* **Try it**
Exact copies of all the records below should be returned.

* **Given data**
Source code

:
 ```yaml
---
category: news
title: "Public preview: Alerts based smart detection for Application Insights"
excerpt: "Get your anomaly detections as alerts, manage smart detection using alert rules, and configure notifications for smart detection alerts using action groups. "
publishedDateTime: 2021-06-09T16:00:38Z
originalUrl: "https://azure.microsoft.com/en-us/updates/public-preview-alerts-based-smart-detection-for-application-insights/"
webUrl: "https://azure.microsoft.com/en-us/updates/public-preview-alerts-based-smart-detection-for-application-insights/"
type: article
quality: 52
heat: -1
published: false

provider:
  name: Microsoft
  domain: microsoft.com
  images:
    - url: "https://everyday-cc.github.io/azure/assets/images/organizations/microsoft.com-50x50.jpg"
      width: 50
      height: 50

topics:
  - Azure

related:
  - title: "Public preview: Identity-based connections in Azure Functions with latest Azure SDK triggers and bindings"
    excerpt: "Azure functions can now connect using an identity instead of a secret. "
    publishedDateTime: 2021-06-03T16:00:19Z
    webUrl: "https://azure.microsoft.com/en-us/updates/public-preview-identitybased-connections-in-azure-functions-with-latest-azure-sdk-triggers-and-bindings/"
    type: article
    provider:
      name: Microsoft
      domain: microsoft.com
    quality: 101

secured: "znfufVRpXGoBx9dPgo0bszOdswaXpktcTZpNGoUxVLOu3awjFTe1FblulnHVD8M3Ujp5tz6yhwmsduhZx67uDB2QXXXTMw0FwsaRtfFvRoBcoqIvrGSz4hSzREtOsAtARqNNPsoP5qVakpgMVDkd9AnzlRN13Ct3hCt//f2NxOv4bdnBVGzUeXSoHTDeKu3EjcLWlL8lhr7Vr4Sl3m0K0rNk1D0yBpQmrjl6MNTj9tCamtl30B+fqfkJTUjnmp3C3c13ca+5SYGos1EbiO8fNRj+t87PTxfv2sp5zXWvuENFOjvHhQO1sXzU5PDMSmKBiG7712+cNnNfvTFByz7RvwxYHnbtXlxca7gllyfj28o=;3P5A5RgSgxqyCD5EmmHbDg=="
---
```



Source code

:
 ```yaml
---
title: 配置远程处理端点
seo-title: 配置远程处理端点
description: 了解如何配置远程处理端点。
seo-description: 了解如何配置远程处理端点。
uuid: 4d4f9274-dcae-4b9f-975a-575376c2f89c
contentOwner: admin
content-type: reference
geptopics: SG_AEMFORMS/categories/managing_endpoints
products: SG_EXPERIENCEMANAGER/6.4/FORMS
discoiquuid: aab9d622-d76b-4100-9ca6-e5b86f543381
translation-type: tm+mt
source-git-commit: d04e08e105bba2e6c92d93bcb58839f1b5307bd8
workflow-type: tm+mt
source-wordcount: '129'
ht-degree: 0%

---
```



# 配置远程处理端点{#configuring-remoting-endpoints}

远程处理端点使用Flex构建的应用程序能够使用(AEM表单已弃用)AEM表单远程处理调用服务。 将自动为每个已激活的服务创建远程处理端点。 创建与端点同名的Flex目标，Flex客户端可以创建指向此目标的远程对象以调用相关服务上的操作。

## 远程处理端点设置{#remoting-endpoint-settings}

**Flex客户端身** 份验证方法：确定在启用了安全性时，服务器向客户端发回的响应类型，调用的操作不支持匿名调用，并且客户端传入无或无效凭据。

* **Response area**
Source code

:
 ```yaml
---
category: news
title: "Public preview: Alerts based smart detection for Application Insights"
excerpt: "Get your anomaly detections as alerts, manage smart detection using alert rules, and configure notifications for smart detection alerts using action groups. "
publishedDateTime: 2021-06-09T16:00:38Z
originalUrl: "https://azure.microsoft.com/en-us/updates/public-preview-alerts-based-smart-detection-for-application-insights/"
webUrl: "https://azure.microsoft.com/en-us/updates/public-preview-alerts-based-smart-detection-for-application-insights/"
type: article
quality: 52
heat: -1
published: false

provider:
  name: Microsoft
  domain: microsoft.com
  images:
    - url: "https://everyday-cc.github.io/azure/assets/images/organizations/microsoft.com-50x50.jpg"
      width: 50
      height: 50

topics:
  - Azure

related:
  - title: "Public preview: Identity-based connections in Azure Functions with latest Azure SDK triggers and bindings"
    excerpt: "Azure functions can now connect using an identity instead of a secret. "
    publishedDateTime: 2021-06-03T16:00:19Z
    webUrl: "https://azure.microsoft.com/en-us/updates/public-preview-identitybased-connections-in-azure-functions-with-latest-azure-sdk-triggers-and-bindings/"
    type: article
    provider:
      name: Microsoft
      domain: microsoft.com
    quality: 101

secured: "znfufVRpXGoBx9dPgo0bszOdswaXpktcTZpNGoUxVLOu3awjFTe1FblulnHVD8M3Ujp5tz6yhwmsduhZx67uDB2QXXXTMw0FwsaRtfFvRoBcoqIvrGSz4hSzREtOsAtARqNNPsoP5qVakpgMVDkd9AnzlRN13Ct3hCt//f2NxOv4bdnBVGzUeXSoHTDeKu3EjcLWlL8lhr7Vr4Sl3m0K0rNk1D0yBpQmrjl6MNTj9tCamtl30B+fqfkJTUjnmp3C3c13ca+5SYGos1EbiO8fNRj+t87PTxfv2sp5zXWvuENFOjvHhQO1sXzU5PDMSmKBiG7712+cNnNfvTFByz7RvwxYHnbtXlxca7gllyfj28o=;3P5A5RgSgxqyCD5EmmHbDg=="
---
```



Source code

:
 ```yaml
---
title: 配置远程处理端点
seo-title: 配置远程处理端点
description: 了解如何配置远程处理端点。
seo-description: 了解如何配置远程处理端点。
uuid: 4d4f9274-dcae-4b9f-975a-575376c2f89c
contentOwner: admin
content-type: reference
geptopics: SG_AEMFORMS/categories/managing_endpoints
products: SG_EXPERIENCEMANAGER/6.4/FORMS
discoiquuid: aab9d622-d76b-4100-9ca6-e5b86f543381
translation-type: tm+mt
source-git-commit: d04e08e105bba2e6c92d93bcb58839f1b5307bd8
workflow-type: tm+mt
source-wordcount: '129'
ht-degree: 0%

---
```



# 配置远程处理端点{#configuring-remoting-endpoints}

远程处理端点使用Flex构建的应用程序能够使用(AEM表单已弃用)AEM表单远程处理调用服务。 将自动为每个已激活的服务创建远程处理端点。 创建与端点同名的Flex目标，Flex客户端可以创建指向此目标的远程对象以调用相关服务上的操作。

## 远程处理端点设置{#remoting-endpoint-settings}

**Flex客户端身** 份验证方法：确定在启用了安全性时，服务器向客户端发回的响应类型，调用的操作不支持匿名调用，并且客户端传入无或无效凭据。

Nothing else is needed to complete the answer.